Erik Satie (1866-1925), epitome of musical Dadaism, accepted a 1917 commission from Jean Cocteau for a ballet score, a project that would involve none other than Pablo Picasso for the costume and scenic design. Cocteau’s “plot” involves three groups of circus artists who stage a publicity parade to attract potential audience members for a performance indoors. The chief choreographer for Parade was Leonide Massine of Diaghilev’s Ballet Russe, replacing Vaslav Nijinsky on stage and in Diaghilev’s romantic life. The “everyday” scenario for the ballet called upon Picasso’s vivid imagination to combine human and trite, material elements, like bottles, boxes, and cardboard, fused into Cubist caricatures of circus acrobats and entertainers. The use of ragtime in No. 4 contributed to Cocteau’s desire for a succès de scandale for the occasion. Here, performed in Houston (14 December 1949), the short set of scenes, lasting only seconds short of 11 minutes, has an aerial, surreal effect, just as the creators intended, the music’s erupting into “guerrilla theater” when, during the Ragtime, the performers insist on pulling the audience into the theatrics. 

Georges Auric (1899-1983) enjoyed membership in a select group of musicians, Les Six, composing his uncomplicated ballet Les Matelots (The Sailors) in 1924 as the second of his projects for Diaghilev, with choreography by Massine. Kurtz presents (14 December 1949) two pieces from suite, Solitude and Variations de trois matelots. Kurtz keeps the textures diaphanously clear. The flirtatious plot involves three sailors who, before embarking on a sea voyage, visit a pair of young ladies, and one sailor becomes enamored of one of the girls. He proposes marriage, bidding a sad farewell, eliciting a promise of fidelity until his return. When the sailors return, they test the girl’s virtue by donning disguises and wooing her as suitors.
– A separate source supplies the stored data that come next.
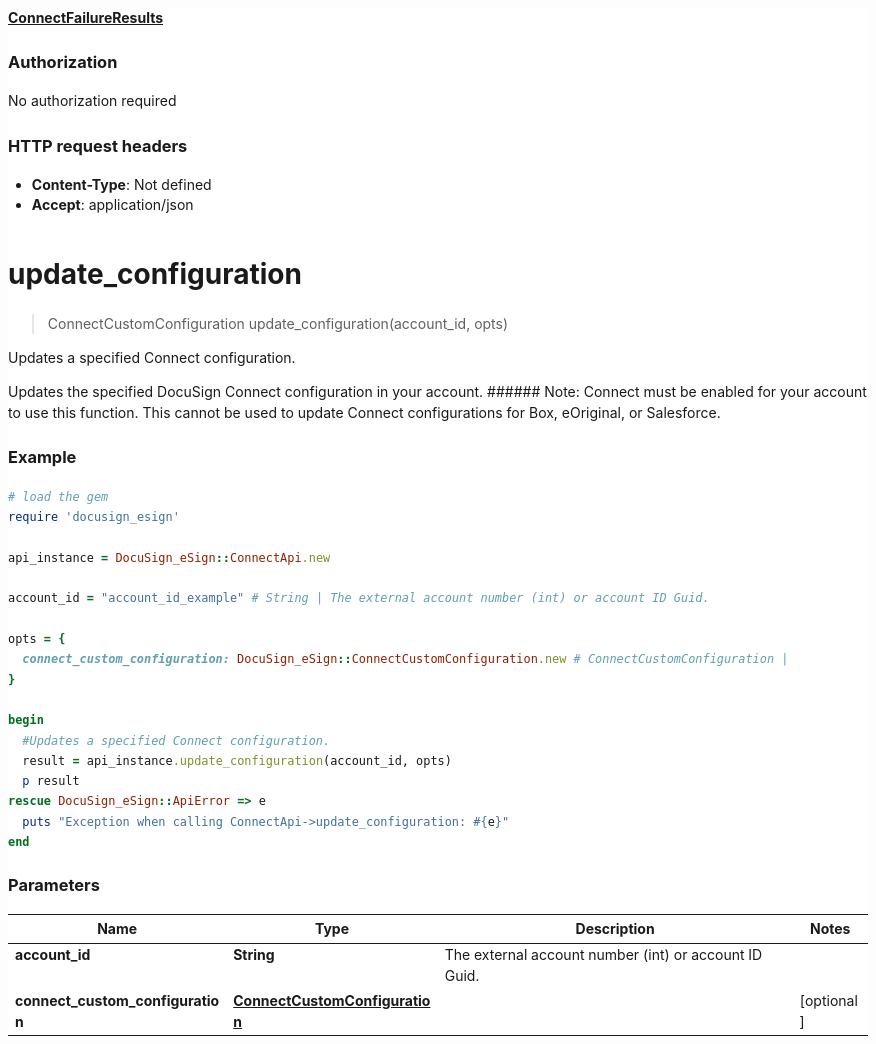 [**ConnectFailureResults**](ConnectFailureResults.md)

### Authorization

No authorization required

### HTTP request headers

 - **Content-Type**: Not defined
 - **Accept**: application/json



# **update_configuration**
> ConnectCustomConfiguration update_configuration(account_id, opts)

Updates a specified Connect configuration.

Updates the specified DocuSign Connect configuration in your account.  ###### Note: Connect must be enabled for your account to use this function. This cannot be used to update Connect configurations for Box, eOriginal, or Salesforce.

### Example
```ruby
# load the gem
require 'docusign_esign'

api_instance = DocuSign_eSign::ConnectApi.new

account_id = "account_id_example" # String | The external account number (int) or account ID Guid.

opts = { 
  connect_custom_configuration: DocuSign_eSign::ConnectCustomConfiguration.new # ConnectCustomConfiguration | 
}

begin
  #Updates a specified Connect configuration.
  result = api_instance.update_configuration(account_id, opts)
  p result
rescue DocuSign_eSign::ApiError => e
  puts "Exception when calling ConnectApi->update_configuration: #{e}"
end
```

### Parameters

Name | Type | Description  | Notes
------------- | ------------- | ------------- | -------------
 **account_id** | **String**| The external account number (int) or account ID Guid. | 
 **connect_custom_configuration** | [**ConnectCustomConfiguration**](ConnectCustomConfiguration.md)|  | [optional]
When the girl remains true, the lover reveals his identity and embraces his intended. 

Auric utilizes a chromatic, polytonal melodic line from woodwinds over string pizzicato to invoke the girl’s solitude, with suggestive hues and orchestral colors in bass and percussion to anticipate the final reconciliation of the lovers. The Variations demonstrate the composer’s own bravado and invention, often comic and slapstick in the broad, string and woodwind gestures as the sailors flaunt the masculinity in fanfares and a virtuoso line from the bassoon. The music retains a Parisian flair, the kind of boulevardier nonchalance we know from Poulenc or LeRoux. Kurtz males each of his three ballet scores eminently appealing.